Oh and that color is TDF!


----------



## Gemmathilde

I have the mini drew in a light pink shade. I don't have any scratches on the hardware from the pin yet. But I did wear black jeans and the jean color rubbed onto the bag.  that shouldn't be a problem for you since you want the storm blue color (love that color btw!)

Pros:
-Beautiful and feminine bag that goes with any outfit
-gold hardware looks like jewelry
-very well made bag

Cons:
-mini size doesn't fit as much as I thought it would
-bag shape is not really sturdy so if u don't close the bag with Turlock, the bag mouth just hangs open
-turn lock can be annoying to have to close all the time
-chain strap is painful when you're not wearing a sweater or jacket

I feel this bag was made for special occasions or going out. It's not ideal for quick runs to the store or even shopping, because of the turn lock part I mentioned. It's really annoying to have to always close your bag with the lock and open the lock when you need to get in and out quickly. But if you are just at an event, you most likely won't have to dig into your bag often. Hope this makes sense!


----------



## 123delirious

skimilk said:


> Love my Drew- got it this summer, used it pretty often and no sign of scratch yet... if I didn't have so many bags on my wish list (including a Faye) I would get another one- perhaps a smaller one in bright color like red calfskin or curry python (mine is small- though my SA called it a medium, basically the biggest one that comes w/ a chain- and is python/black calfskin.)
> 
> I would totally recommend it- I love it, it fits more than it looks & I get tons of compliments! The only con I can think of is that the thin chain can be a bit much if you are carrying a lot of stuff- it actually doesn't bother me too much but I know there are others who have complained about it, and I can def see it, esp on bare shoulders.






Gemmathilde said:


> I have the mini drew in a light pink shade. I don't have any scratches on the hardware from the pin yet. But I did wear black jeans and the jean color rubbed onto the bag.  that shouldn't be a problem for you since you want the storm blue color (love that color btw!)
> 
> Pros:
> -Beautiful and feminine bag that goes with any outfit
> -gold hardware looks like jewelry
> -very well made bag
> 
> Cons:
> -mini size doesn't fit as much as I thought it would
> -bag shape is not really sturdy so if u don't close the bag with Turlock, the bag mouth just hangs open
> -turn lock can be annoying to have to close all the time
> -chain strap is painful when you're not wearing a sweater or jacket
> 
> I feel this bag was made for special occasions or going out. It's not ideal for quick runs to the store or even shopping, because of the turn lock part I mentioned. It's really annoying to have to always close your bag with the lock and open the lock when you need to get in and out quickly. But if you are just at an event, you most likely won't have to dig into your bag often. Hope this makes sense!

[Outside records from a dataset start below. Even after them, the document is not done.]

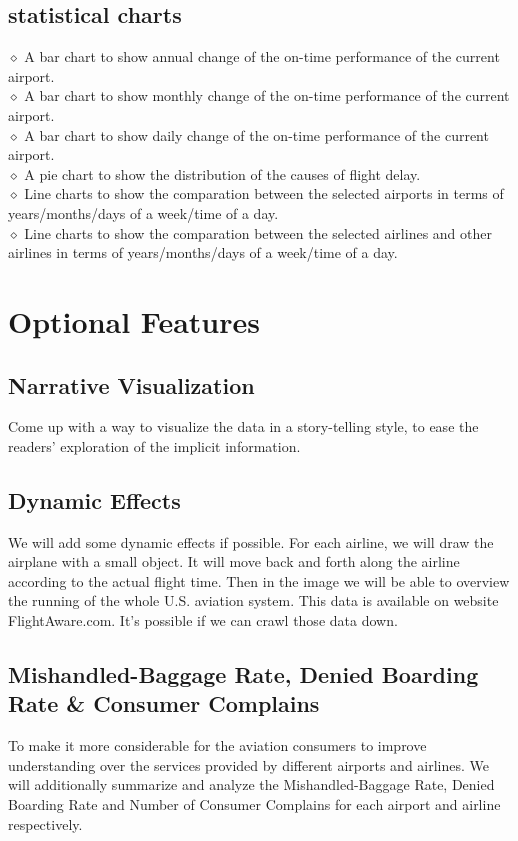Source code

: \documentclass[12pt]{article}
\begin{document}
    \subsection{statistical charts}
    \noindent $\diamond$ A bar chart to show annual change of the on-time performance of the current airport.\\
    $\diamond$ A bar chart to show monthly change of the on-time performance of the current airport.\\
    $\diamond$ A bar chart to show daily change of the on-time performance of the current airport.\\
    $\diamond$ A pie chart to show the distribution of the causes of flight delay.\\
    $\diamond$ Line charts to show the comparation between the selected airports in terms of years/months/days of a week/time of a day.\\
    $\diamond$ Line charts to show the comparation between the selected airlines and other airlines in terms of years/months/days of a week/time of a day.\\

\section{Optional Features}
    \subsection{Narrative Visualization}
    Come up with a way to visualize the data in a story-telling style, to ease the readers' exploration of the implicit information. 
    \subsection{Dynamic Effects}
    We will add some dynamic effects if possible. For each airline, we will draw the airplane with a small object. It will move back and forth along the airline according to the actual flight time. Then in the image we will be able to overview the running of the whole U.S. aviation system.
    This data is available on website FlightAware.com. It's possible if we can crawl those data down.
    \subsection{Mishandled-Baggage Rate, Denied Boarding Rate \& Consumer Complains}
    To make it more considerable for the aviation consumers to improve understanding over the services provided by different airports and airlines. We will additionally summarize and analyze the Mishandled-Baggage Rate, Denied Boarding Rate and Number of Consumer Complains for each airport and airline respectively.
\end{document}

Thanks for the feedback! The Faye is on my wish list too.

I think I might feel the same about the chain strap because I recently bought a Mulberry Lily and have experienced the same problem (Summer's just begun in Australia so I'll be wearing short sleeves/sleeveless tops).


----------



## skimilk

The small size must be quite a bit roomier than the mini! Like I said it always fits more than I expect it to. I agree tho that it's not really an everyday bag. The chain is a bit too delicate for that. But the chain is also the reason why I love Drew! I actively dislike the version w/ the leather strap. It looks so frumpy when Drew is all about looking delicate & feminine while looking modern.
(Please don't be offended if you have one of them! Just my opinion.)

The lock doesn't bother me personally... probably up to the person.


----------



## gbtl

That's such a lovely colour! I personally prefer the small size to the mini though, because the mini honestly doesn't fit much. I haven't had any problems with the hardware scratching (I put a coat of clear nail varnish on the lock) but it is a bit troublesome to fiddle with the closure when you're on the go. The bag is also not very rigid in shape, so it's tricky to close the bag with one hand when it's not full. I didn't have any problems with the chain cutting into my shoulder, but I don't really stuff a lot of things into that bag so it's not super heavy or anything.

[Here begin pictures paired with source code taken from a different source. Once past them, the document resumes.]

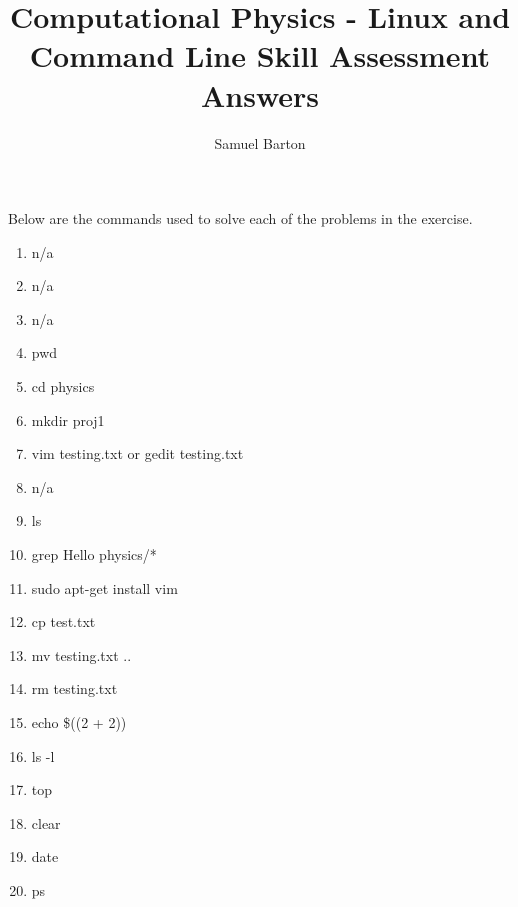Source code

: \documentclass{article}
\title{Computational Physics - Linux and Command Line Skill Assessment Answers}
\author {Samuel Barton}
\begin{document}
	
	\maketitle
	
Below are the commands used to solve each of the problems in the exercise.
	
	\begin{enumerate}
		\item n/a
		\item n/a
		\item n/a
		\item pwd
		\item cd physics
		\item mkdir proj1
		\item vim testing.txt or gedit testing.txt
		\item n/a
		\item ls
		\item grep Hello physics/*
		\item sudo apt-get install vim
		\item cp test.txt ~
		\item mv testing.txt ..
		\item rm testing.txt
		\item echo \$((2 + 2))
		\item ls -l
		\item top
		\item clear
		\item date
		\item ps
	\end{enumerate}
\end{document}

I still love my Drew though and it's a very elegant bag, but I just wish they had a back pocket or something so it would be easier to grab my phone and keys. Anyway, hope this helps!


----------



## gbtl

(accidentally posted twice)


----------



## 123delirious

skimilk said:


> The small size must be quite a bit roomier than the mini! Like I said it always fits more than I expect it to. I agree tho that it's not really an everyday bag. The chain is a bit too delicate for that. But the chain is also the reason why I love Drew! I actively dislike the version w/ the leather strap. It looks so frumpy when Drew is all about looking delicate & feminine while looking modern.
> (Please don't be offended if you have one of them! Just my opinion.)
> 
> The lock doesn't bother me personally... probably up to the person.

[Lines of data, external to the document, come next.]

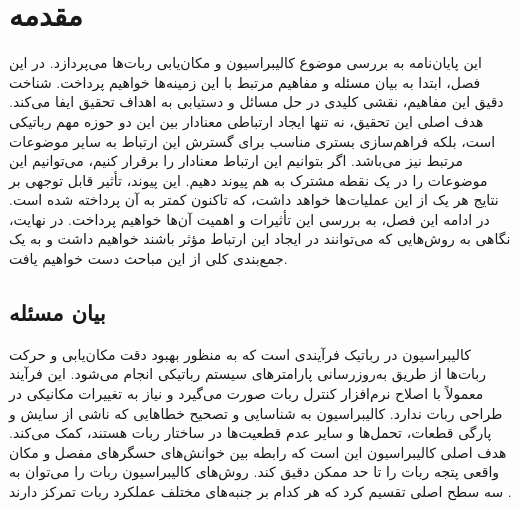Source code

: 
\chapter{مقدمه}

این پایان‌نامه به بررسی موضوع کالیبراسیون و مکان‌یابی ربات‌ها می‌پردازد. در این فصل، ابتدا به بیان مسئله و مفاهیم مرتبط با این زمینه‌ها خواهیم پرداخت. شناخت دقیق این مفاهیم، نقشی کلیدی در حل مسائل و دستیابی به اهداف تحقیق ایفا می‌کند. هدف اصلی این تحقیق، نه تنها ایجاد ارتباطی معنادار بین این دو حوزه مهم رباتیکی است، بلکه فراهم‌سازی بستری مناسب برای گسترش این ارتباط به سایر موضوعات مرتبط نیز می‌باشد. اگر بتوانیم این ارتباط معنادار را برقرار کنیم، می‌توانیم این موضوعات را در یک نقطه مشترک به هم پیوند دهیم. این پیوند، تأثیر قابل توجهی بر نتایج هر یک از این عملیات‌ها خواهد داشت، که تاکنون کمتر به آن پرداخته شده است. در ادامه این فصل، به بررسی این تأثیرات و اهمیت آن‌ها خواهیم پرداخت. در نهایت، نگاهی به روش‌هایی که می‌توانند در ایجاد این ارتباط مؤثر باشند خواهیم داشت و به یک جمع‌بندی کلی از این مباحث دست خواهیم یافت.


\section{بیان مسئله}
کالیبراسیون در رباتیک فرآیندی است که به منظور بهبود دقت مکان‌یابی و حرکت ربات‌ها از طریق به‌روزرسانی پارامترهای سیستم رباتیکی انجام می‌شود. این فرآیند معمولاً با اصلاح نرم‌افزار کنترل ربات صورت می‌گیرد و نیاز به تغییرات مکانیکی در طراحی ربات ندارد. کالیبراسیون به شناسایی و تصحیح خطاهایی که ناشی از سایش و پارگی قطعات، تحمل‌ها و سایر عدم قطعیت‌ها در ساختار ربات هستند، کمک می‌کند. هدف اصلی کالیبراسیون این است که رابطه بین خوانش‌های حسگرهای مفصل و مکان واقعی پتجه ربات را تا حد ممکن دقیق کند. 
\cite{roth1987overview}
روش‌های کالیبراسیون ربات را می‌توان به سه سطح اصلی تقسیم کرد که هر کدام بر جنبه‌های مختلف عملکرد ربات تمرکز دارند
\cite{elatta2004overview, roth1987overview}.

I think I'm sold! I went in store to have a look today and the mini is the perfect size. The small is too big and the nano is tiny.


----------



## 123delirious

gbtl said:


> That's such a lovely colour! I personally prefer the small size to the mini though, because the mini honestly doesn't fit much. I haven't had any problems with the hardware scratching (I put a coat of clear nail varnish on the lock) but it is a bit troublesome to fiddle with the closure when you're on the go. The bag is also not very rigid in shape, so it's tricky to close the bag with one hand when it's not full. I didn't have any problems with the chain cutting into my shoulder, but I don't really stuff a lot of things into that bag so it's not super heavy or anything.
> 
> I still love my Drew though and it's a very elegant bag, but I just wish they had a back pocket or something so it would be easier to grab my phone and keys. Anyway, hope this helps!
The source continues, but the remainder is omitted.